The best way that I've found to de-flask plants in a 500 ml glass flask is with a sharp implement from the inside. Instead of trying to pick out the plants, which damages some, and always makes it impossible to compot them with the agar intact, I use a long screwdriver (or a long tent stake, in the case of the stonei flask above) and gently push it down through the agar in the center of the flask. Then, I place the flask on a hard surface (my basement has a linoleum floor that works well) and give the screwdriver a couple of good raps with a hammer.
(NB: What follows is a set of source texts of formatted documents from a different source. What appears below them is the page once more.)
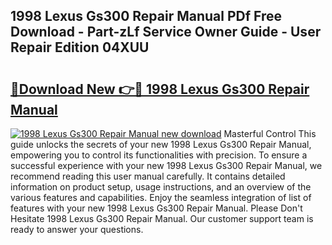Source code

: ## 1998 Lexus Gs300 Repair Manual PDf Free Download - Part-zLf Service Owner Guide - User Repair Edition 04XUU

# <h2><a href="http://bc1090.oget.top/?id=1998+Lexus+Gs300+Repair+Manual">🔗Download New 👉🔴 1998 Lexus Gs300 Repair Manual</a></h2>

[![1998 Lexus Gs300 Repair Manual new download](https://i.imgur.com/5g1atiW.png)](http://bc1090.oget.top/?id=1998+Lexus+Gs300+Repair+Manual)
Masterful Control This guide unlocks the secrets of your new 1998 Lexus Gs300 Repair Manual, empowering you to control its functionalities with precision. To ensure a successful experience with your new 1998 Lexus Gs300 Repair Manual, we recommend reading this user manual carefully. It contains detailed information on product setup, usage instructions, and an overview of the various features and capabilities. Enjoy the seamless integration of list of features with your new 1998 Lexus Gs300 Repair Manual. Please Don't Hesitate 1998 Lexus Gs300 Repair Manual. Our customer support team is ready to answer your questions.

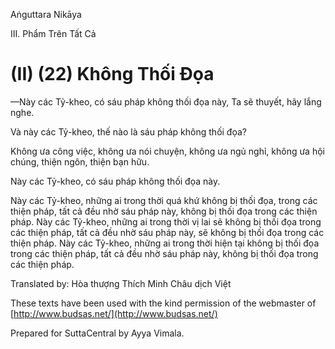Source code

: Aṅguttara Nikāya

III. Phẩm Trên Tất Cả

# (II) (22) Không Thối Ðọa

—Này các Tỷ-kheo, có sáu pháp không thối đọa này, Ta sẽ thuyết, hãy lắng nghe.

Và này các Tỷ-kheo, thế nào là sáu pháp không thối đọa?

Không ưa công việc, không ưa nói chuyện, không ưa ngủ nghỉ, không ưa hội chúng, thiện ngôn, thiện bạn hữu.

Này các Tỷ-kheo, có sáu pháp không thối đọa này.

Này các Tỷ-kheo, những ai trong thời quá khứ không bị thối đọa, trong các thiện pháp, tất cả đều nhờ sáu pháp này, không bị thối đọa trong các thiện pháp. Này các Tỷ-kheo, những ai trong thời vị lai sẽ không bị thối đọa trong các thiện pháp, tất cả đều nhờ sáu pháp này, sẽ không bị thối đọa trong các thiện pháp. Này các Tỷ-kheo, những ai trong thời hiện tại không bị thối đọa trong các thiện pháp, tất cả đều nhờ sáu pháp này, không bị thối đọa trong các thiện pháp.

Translated by: Hòa thượng Thích Minh Châu dịch Việt

These texts have been used with the kind permission of the webmaster of [http://www.budsas.net/](http://www.budsas.net/)

Prepared for SuttaCentral by Ayya Vimala.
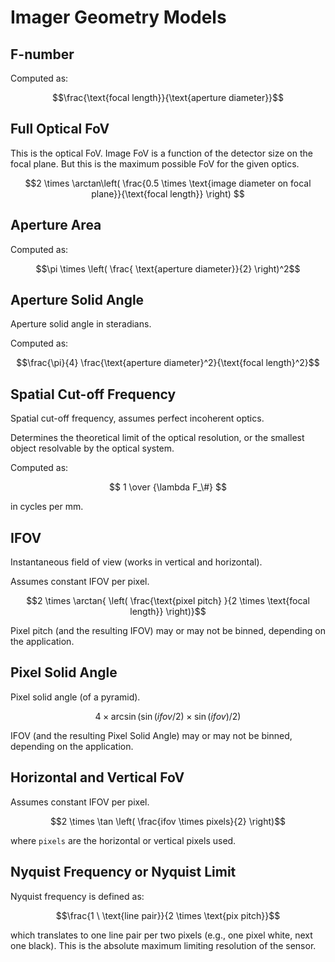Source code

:# Imager Geometry Models

## F-number

Computed as:

$$\frac{\text{focal length}}{\text{aperture diameter}}$$

## Full Optical FoV

This is the optical FoV. Image FoV is a function of the detector size on the focal plane. But this is the maximum possible FoV for the given optics.

$$2 \times \arctan\left( \frac{0.5 \times \text{image diameter on focal plane}}{\text{focal length}} \right) $$

## Aperture Area

Computed as:

$$\pi \times \left( \frac{ \text{aperture diameter}}{2} \right)^2$$

## Aperture Solid Angle

Aperture solid angle in steradians.

Computed as:

$$\frac{\pi}{4} \frac{\text{aperture diameter}^2}{\text{focal length}^2}$$

## Spatial Cut-off Frequency

Spatial cut-off frequency, assumes perfect incoherent optics.

Determines the theoretical limit of the optical resolution, or the smallest object resolvable by the optical system.

Computed as:

$$ 1 \over {\lambda F_\#} $$

in cycles per mm.

## IFOV

Instantaneous field of view (works in vertical and horizontal).

Assumes constant IFOV per pixel.

$$2 \times \arctan{ \left( \frac{\text{pixel pitch} }{2 \times \text{focal length}} \right)}$$

Pixel pitch (and the resulting IFOV) may or may not be binned, depending on the application.

## Pixel Solid Angle

Pixel solid angle (of a pyramid).

$$4 \times \arcsin \left(\sin(ifov / 2) \times \sin(ifov) / 2 \right) $$

IFOV (and the resulting Pixel Solid Angle) may or may not be binned, depending on the application.

## Horizontal and Vertical FoV

Assumes constant IFOV per pixel.

$$2 \times \tan \left( \frac{ifov \times pixels}{2} \right)$$

where `pixels` are the horizontal or vertical pixels used.

## Nyquist Frequency or Nyquist Limit

Nyquist frequency is defined as:

$$\frac{1 \ \text{line pair}}{2 \times \text{pix pitch}}$$

which translates to one line pair per two pixels (e.g., one pixel white, next one black). This is the absolute maximum limiting resolution of the sensor.
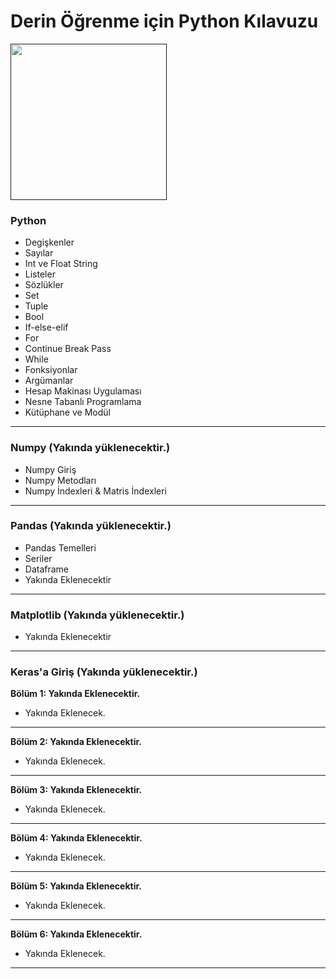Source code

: # Derin Öğrenme için Python Kılavuzu

<a href="" target="_blank"><img height="250" src="https://www.novarge.com.tr/upload/kurs//823859cd8e65921283e9ef7084db01bf.png"></a>

### Python 
* Degişkenler
* Sayılar
* Int ve Float String
* Listeler
* Sözlükler
* Set
* Tuple
* Bool
* If-else-elif
* For
* Continue Break Pass
* While
* Fonksiyonlar
* Argümanlar
* Hesap Makinası Uygulaması
* Nesne Tabanlı Programlama
* Kütüphane ve Modül


----------------------------------------------------------------

### Numpy (Yakında yüklenecektir.)

* Numpy Giriş
* Numpy Metodları
* Numpy İndexleri & Matris İndexleri
----------------------------------------------------------------
### Pandas (Yakında yüklenecektir.)

* Pandas Temelleri
* Seriler
* Dataframe
* Yakında Eklenecektir
----------------------------------------------------------------
### Matplotlib (Yakında yüklenecektir.)

* Yakında Eklenecektir
----------------------------------------------------------------
### Keras'a Giriş (Yakında yüklenecektir.)


**Bölüm 1: Yakında Eklenecektir.** 

- Yakında Eklenecek.
----------------------------------------------------------------
**Bölüm 2: Yakında Eklenecektir.** 

- Yakında Eklenecek.
----------------------------------------------------------------
**Bölüm 3: Yakında Eklenecektir.** 

- Yakında Eklenecek.
----------------------------------------------------------------
**Bölüm 4: Yakında Eklenecektir.** 

- Yakında Eklenecek.
----------------------------------------------------------------
**Bölüm 5: Yakında Eklenecektir.**

- Yakında Eklenecek.
----------------------------------------------------------------
**Bölüm 6: Yakında Eklenecektir.**

- Yakında Eklenecek.
----------------------------------------------------------------
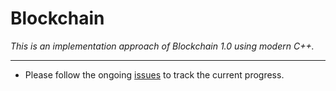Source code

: # Blockchain
_This is an implementation approach of Blockchain 1.0 using modern C++._

<hr>

- Please follow the ongoing [issues](https://github.com/georgiosmatzarapis/blockchain/issues) to track the current progress.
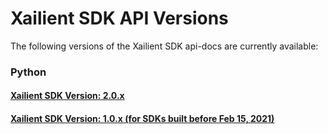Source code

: # Xailient SDK API Versions

The following versions of the Xailient SDK api-docs are currently available:

### Python

#### [**Xailient SDK Version: 2.0.x**](https://xailient-docs.readthedocs.io/en/latest/python_sdk_v2.0.html)

#### [**Xailient SDK Version: 1.0.x (for SDKs built before Feb 15, 2021)**](https://xailient-docs.readthedocs.io/en/latest/python_sdk_v1.0.html)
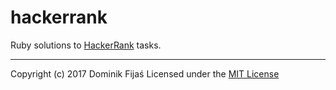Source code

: hackerrank
============

Ruby solutions to [HackerRank](https://www.hackerrank.com/) tasks.

---

Copyright (c) 2017 Dominik Fijaś
Licensed under the [MIT License](https://github.com/domininik/hackerrank/blob/master/LICENSE.md)
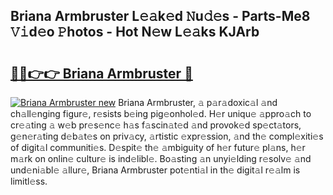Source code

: ## Briana Armbruster L𝚎𝚊k𝚎d 𝙽u𝚍𝚎s - Parts-Me8 𝚅𝚒d𝚎o 𝙿hotos - Hot N𝚎w L𝚎𝚊ks KJArb

# <h2><a href="http://kv65nt3.teov.top/?on=Briana+Armbruster">🔗🔗👉👉 Briana Armbruster 🔗</a></h2>

[![Briana Armbruster new](https://i.imgur.com/QqkWNDz.gif)](http://kv65nt3.teov.top/?on=Briana+Armbruster)
Briana Armbruster, 𝚊 p𝚊r𝚊doxic𝚊l 𝚊nd ch𝚊ll𝚎nging figur𝚎, r𝚎sists b𝚎ing pig𝚎onhol𝚎d. H𝚎r uniqu𝚎 𝚊ppro𝚊ch to cr𝚎𝚊ting 𝚊 w𝚎b pr𝚎s𝚎nc𝚎 h𝚊s f𝚊scin𝚊t𝚎d 𝚊nd provok𝚎d sp𝚎ct𝚊tors, g𝚎n𝚎r𝚊ting d𝚎b𝚊t𝚎s on priv𝚊cy, 𝚊rtistic 𝚎xpr𝚎ssion, 𝚊nd th𝚎 compl𝚎xiti𝚎s of digit𝚊l communiti𝚎s. D𝚎spit𝚎 th𝚎 𝚊mbiguity of h𝚎r futur𝚎 pl𝚊ns, h𝚎r m𝚊rk on onlin𝚎 cultur𝚎 is ind𝚎libl𝚎. Bo𝚊sting 𝚊n unyi𝚎lding r𝚎solv𝚎 𝚊nd und𝚎ni𝚊bl𝚎 𝚊llur𝚎, Briana Armbruster pot𝚎nti𝚊l in th𝚎 digit𝚊l r𝚎𝚊lm is limitl𝚎ss.
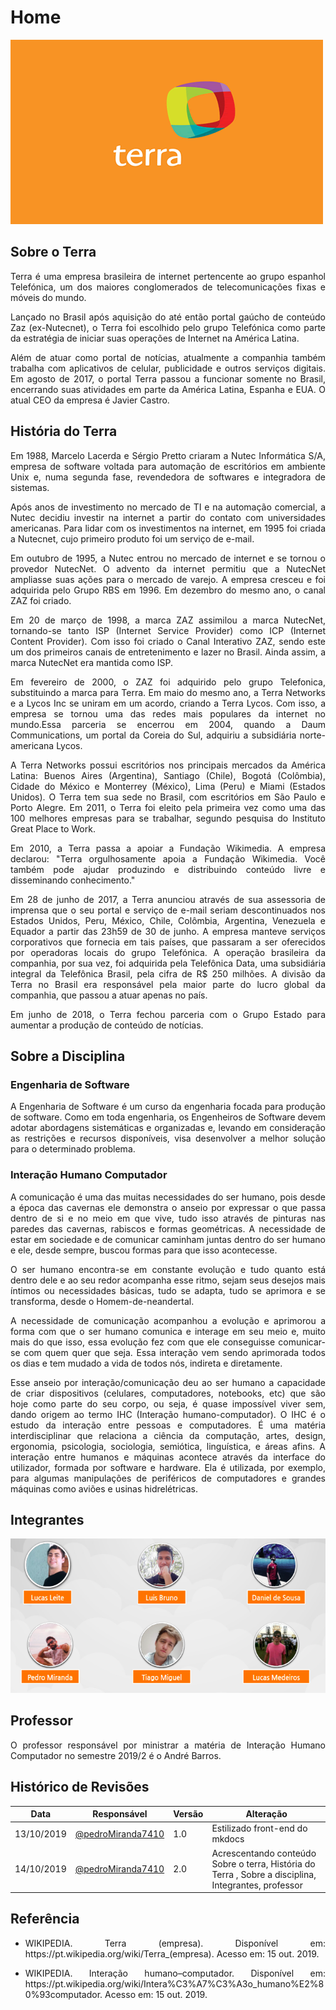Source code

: # Home

![artIcon](../../img/terra.gif)

## **Sobre o Terra**
<p align= "justify">Terra é uma empresa brasileira de internet pertencente ao grupo espanhol Telefónica, um dos maiores conglomerados de telecomunicações fixas e móveis do mundo.</p>

<p align= "justify">Lançado no Brasil após aquisição do até então portal gaúcho de conteúdo Zaz (ex-Nutecnet), o Terra foi escolhido pelo grupo Telefónica como parte da estratégia de iniciar suas operações de Internet na América Latina.</p>

<p align= "justify">Além de atuar como portal de notícias, atualmente a companhia também trabalha com aplicativos de celular, publicidade e outros serviços digitais. Em agosto de 2017, o portal Terra passou a funcionar somente no Brasil, encerrando suas atividades em parte da América Latina, Espanha e EUA. O atual CEO da empresa é Javier Castro.</p>

## **História do Terra**

<p align= "justify">Em 1988, Marcelo Lacerda e Sérgio Pretto criaram a Nutec Informática S/A, empresa de software voltada para automação de escritórios em ambiente Unix e, numa segunda fase, revendedora de softwares e integradora de sistemas.</p>

<p align= "justify">Após anos de investimento no mercado de TI e na automação comercial, a Nutec decidiu investir na internet a partir do contato com universidades americanas. Para lidar com os investimentos na internet, em 1995 foi criada a Nutecnet, cujo primeiro produto foi um serviço de e-mail.</p>

<p align= "justify">Em outubro de 1995, a Nutec entrou no mercado de internet e se tornou o provedor NutecNet. O advento da internet permitiu que a NutecNet ampliasse suas ações para o mercado de varejo. A empresa cresceu e foi adquirida pelo Grupo RBS em 1996. Em dezembro do mesmo ano, o canal ZAZ foi criado.</p>

<p align= "justify">Em 20 de março de 1998, a marca ZAZ assimilou a marca NutecNet, tornando-se tanto ISP (Internet Service Provider) como ICP (Internet Content Provider). Com isso foi criado o Canal Interativo ZAZ, sendo este um dos primeiros canais de entretenimento e lazer no Brasil. Ainda assim, a marca NutecNet era mantida como ISP.</p>

<p align= "justify">Em fevereiro de 2000, o ZAZ foi adquirido pelo grupo Telefonica, substituindo a marca para Terra. Em maio do mesmo ano, a Terra Networks e a Lycos Inc se uniram em um acordo, criando a Terra Lycos. Com isso, a empresa se tornou uma das redes mais populares da internet no mundo.Essa parceria se encerrou em 2004, quando a Daum Communications, um portal da Coreia do Sul, adquiriu a subsidiária norte-americana Lycos.</p>

<p align= "justify">A Terra Networks possui escritórios nos principais mercados da América Latina: Buenos Aires (Argentina), Santiago (Chile), Bogotá (Colômbia), Cidade do México e Monterrey (México), Lima (Peru) e Miami (Estados Unidos). O Terra tem sua sede no Brasil, com escritórios em São Paulo e Porto Alegre. Em 2011, o Terra foi eleito pela primeira vez como uma das 100 melhores empresas para se trabalhar, segundo pesquisa do Instituto Great Place to Work.</p>

<p align= "justify">Em 2010, a Terra passa a apoiar a Fundação Wikimedia. A empresa declarou: "Terra orgulhosamente apoia a Fundação Wikimedia. Você também pode ajudar produzindo e distribuindo conteúdo livre e disseminando conhecimento."</p>

<p align= "justify">Em 28 de junho de 2017, a Terra anunciou através de sua assessoria de imprensa que o seu portal e serviço de e-mail seriam descontinuados nos Estados Unidos, Peru, México, Chile, Colômbia, Argentina, Venezuela e Equador a partir das 23h59 de 30 de junho. A empresa manteve serviços corporativos que fornecia em tais países, que passaram a ser oferecidos por operadoras locais do grupo Telefónica. A operação brasileira da companhia, por sua vez, foi adquirida pela Telefônica Data, uma subsidiária integral da Telefônica Brasil, pela cifra de R$ 250 milhões. A divisão da Terra no Brasil era responsável pela maior parte do lucro global da companhia, que passou a atuar apenas no país.</p>

<p align= "justify">Em junho de 2018, o Terra fechou parceria com o Grupo Estado para aumentar a produção de conteúdo de notícias.</p>

## **Sobre a Disciplina**

### **Engenharia de Software**
<p align= "justify"> A Engenharia de Software é um curso da engenharia focada para produção de software. Como em toda engenharia, os Engenheiros de Software devem adotar abordagens sistemáticas e organizadas e, levando em consideração as restrições e recursos disponíveis, visa desenvolver a melhor solução para o determinado problema.</p>

### **Interação Humano Computador**

<p align= "justify">A comunicação é uma das muitas necessidades do ser humano, pois desde a época das cavernas ele demonstra o anseio por expressar o que passa dentro de si e no meio em que vive, tudo isso através de pinturas nas paredes das cavernas, rabiscos e formas geométricas. A necessidade de estar em sociedade e de comunicar caminham juntas dentro do ser humano e ele, desde sempre, buscou formas para que isso acontecesse.</p>

<p align= "justify">O ser humano encontra-se em constante evolução e tudo quanto está dentro dele e ao seu redor acompanha esse ritmo, sejam seus desejos mais íntimos ou necessidades básicas, tudo se adapta, tudo se aprimora e se transforma, desde o Homem-de-neandertal.</p>

<p align= "justify">A necessidade de comunicação acompanhou a evolução e aprimorou a forma com que o ser humano comunica e interage em seu meio e, muito mais do que isso, essa evolução fez com que ele conseguisse comunicar-se com quem quer que seja. Essa interação vem sendo aprimorada todos os dias e tem mudado a vida de todos nós, indireta e diretamente.</p>

<p align= "justify">Esse anseio por interação/comunicação deu ao ser humano a capacidade de criar dispositivos (celulares, computadores, notebooks, etc) que são hoje como parte do seu corpo, ou seja, é quase impossível viver sem, dando origem ao termo IHC (Interação humano-computador). O IHC é o estudo da interação entre pessoas e computadores. É uma matéria interdisciplinar que relaciona a ciência da computação, artes, design, ergonomia, psicologia, sociologia, semiótica, linguística, e áreas afins. A interação entre humanos e máquinas acontece através da interface do utilizador, formada por software e hardware. Ela é utilizada, por exemplo, para algumas manipulações de periféricos de computadores e grandes máquinas como aviões e usinas hidrelétricas.</p>

## **Integrantes**

![artIcon](../../img/colaborators.png)

## **Professor**

<p align= "justify">O professor responsável por ministrar a matéria de Interação Humano Computador no semestre 2019/2 é o André Barros.</p>

## **Histórico de Revisões**

Data | Responsável | Versão | Alteração 
---- | ----------- | ------ | ---------
13/10/2019 | [@pedroMiranda7410](http://github.com/pedroMiranda7410) | 1.0 | Estilizado front-end do mkdocs |
14/10/2019 | [@pedroMiranda7410](http://github.com/pedroMiranda7410) | 2.0 | Acrescentando conteúdo Sobre o terra, História do Terra , Sobre a disciplina, Integrantes, professor |

## **Referência**
* <p align= "justify"> WIKIPEDIA. Terra (empresa). Disponível em: https://pt.wikipedia.org/wiki/Terra_(empresa). Acesso em: 15 out. 2019.</p>
* <p align= "justify"> WIKIPEDIA. Interação humano–computador. Disponível em: https://pt.wikipedia.org/wiki/Intera%C3%A7%C3%A3o_humano%E2%80%93computador. Acesso em: 15 out. 2019.</p>
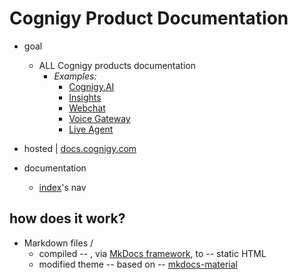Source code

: # Cognigy Product Documentation

* goal
  * ALL Cognigy products documentation
    * _Examples:_
      * [Cognigy.AI](docs/ai)
      * [Insights](docs/insights)
      * [Webchat](docs/webchat)
      * [Voice Gateway](docs/voice-gateway)
      * [Live Agent](docs/live-agent)

* hosted | [docs.cognigy.com](https://docs.cognigy.com/) 

* documentation
  * [index](mkdocs.yaml)'s nav
 
## how does it work?
* Markdown files / 
  * compiled -- , via [MkDocs framework](https://www.mkdocs.org), to -- static HTML
  * modified theme -- based on -- [mkdocs-material](https://squidfunk.github.io/mkdocs-material/)
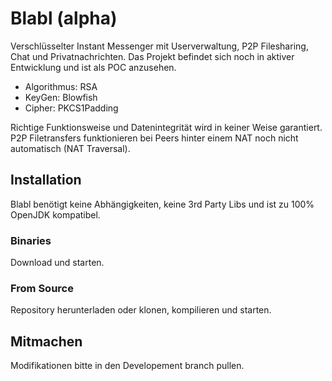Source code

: # Blabl (alpha)

Verschlüsselter Instant Messenger mit Userverwaltung, P2P Filesharing, Chat und Privatnachrichten. Das Projekt befindet sich noch in aktiver Entwicklung und ist als POC anzusehen. 

- Algorithmus: RSA
- KeyGen: Blowfish
- Cipher: PKCS1Padding

Richtige Funktionsweise und Datenintegrität wird in keiner Weise garantiert. P2P Filetransfers funktionieren bei Peers hinter einem NAT noch nicht automatisch (NAT Traversal).

## Installation

Blabl benötigt keine Abhängigkeiten, keine 3rd Party Libs und ist zu 100% OpenJDK kompatibel.

### Binaries

Download und starten.

### From Source

Repository herunterladen oder klonen, kompilieren und starten.

## Mitmachen

Modifikationen bitte in den Developement branch pullen.
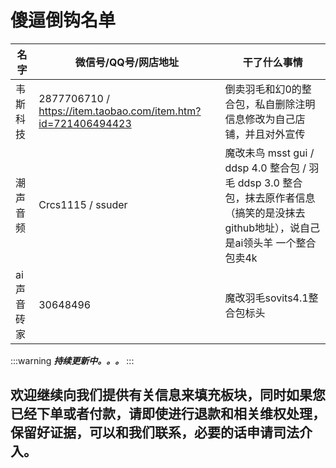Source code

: # 傻逼倒钩名单


| 名字      | 微信号/QQ号/网店地址 | 干了什么事情 |
| ----------- | --------------------|-------------|
| 韦斯科技 | 2877706710 / https://item.taobao.com/item.htm?id=721406494423 | 倒卖羽毛和幻0的整合包，私自删除注明信息修改为自己店铺，并且对外宣传 |
| 潮声音频 | Crcs1115 / ssuder | 魔改未鸟 msst gui / ddsp 4.0 整合包 / 羽毛 ddsp 3.0 整合包，抹去原作者信息（搞笑的是没抹去github地址），说自己是ai领头羊 一个整合包卖4k |
| ai声音砖家 | 30648496 | 魔改羽毛sovits4.1整合包标头 |

:::warning
**_持续更新中。。。_**
:::

## 欢迎继续向我们提供有关信息来填充板块，同时如果您已经下单或者付款，请即使进行退款和相关维权处理，保留好证据，可以和我们联系，必要的话申请司法介入。
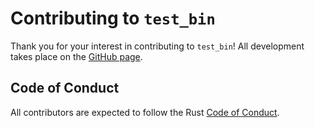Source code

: # Contributing to `test_bin`

Thank you for your interest in contributing to `test_bin`! All development takes
place on the [GitHub page](https://github.com/MichaelMcDonnell/test_bin).

## Code of Conduct

All contributors are expected to follow the Rust [Code of Conduct](https://www.rust-lang.org/policies/code-of-conduct).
For me, one of two things will happen: the flask will split in half (or something like it) allowing you to just slide the agar out, or the bottom of the flask will shatter off, allowing the same thing.

- Matthew Gore


----------



## Heather (Aug 20, 2006)

Wow, I don't have anything to add to this but Matt, those seedlings are all just GORGEOUS!! (!!!)


----------



## gore42 (Aug 20, 2006)

Thanks Heather 

Needless to say, the Phrags are ready to come out of their compots, and I have a couple others that look about the same. I'll be listing them sometime next week. I wish I could say the same thing about those stonei....

I have a couple of other photos to post later, if I can think of some sort of justification for it 

Matthew Gore


----------



## Greenpaph (Aug 20, 2006)

I have sold over 100 compots (after deflasking in the past year). I have also kept about 50 for myself. Everything that was stated above is pretty much what I have done. I tried the agar on method as stated by the Wellensteins with some success. I tried the agar off method with 100% success. I do like to harden them off in long fibered sphagnum for about 5-6 months. I will separate the large seedlings into individual pots. 
A lot has to do with your growing conditions. The seedlings like warmth, high humidity (70%) and good air movement.


----------



## Sangii (Aug 21, 2006)

wow Matthew those seedlings look great ! I think I have a lot of progress to make as far as deflsking paph flasks goes ...I'm pretty good at phals , dends, vandas, etc but I have a harder time with paphs.... I think I do not keep the mix moist enough...


----------



## Paphman910 (Aug 21, 2006)

I deflask Paph sanderianum and Paph rothschildianum by soaking the agar in the flask with room temperature water for a few hours. 

After a few hours the agar soaks up water and softens. Then I wrap the flask with duct tape around the flask and I do not tape the bottom of the flask. I use a hammer and smash the flask and the agar and seedlings fall out into the sink. I then run water over the seedlings and agar to remove the glass shards. 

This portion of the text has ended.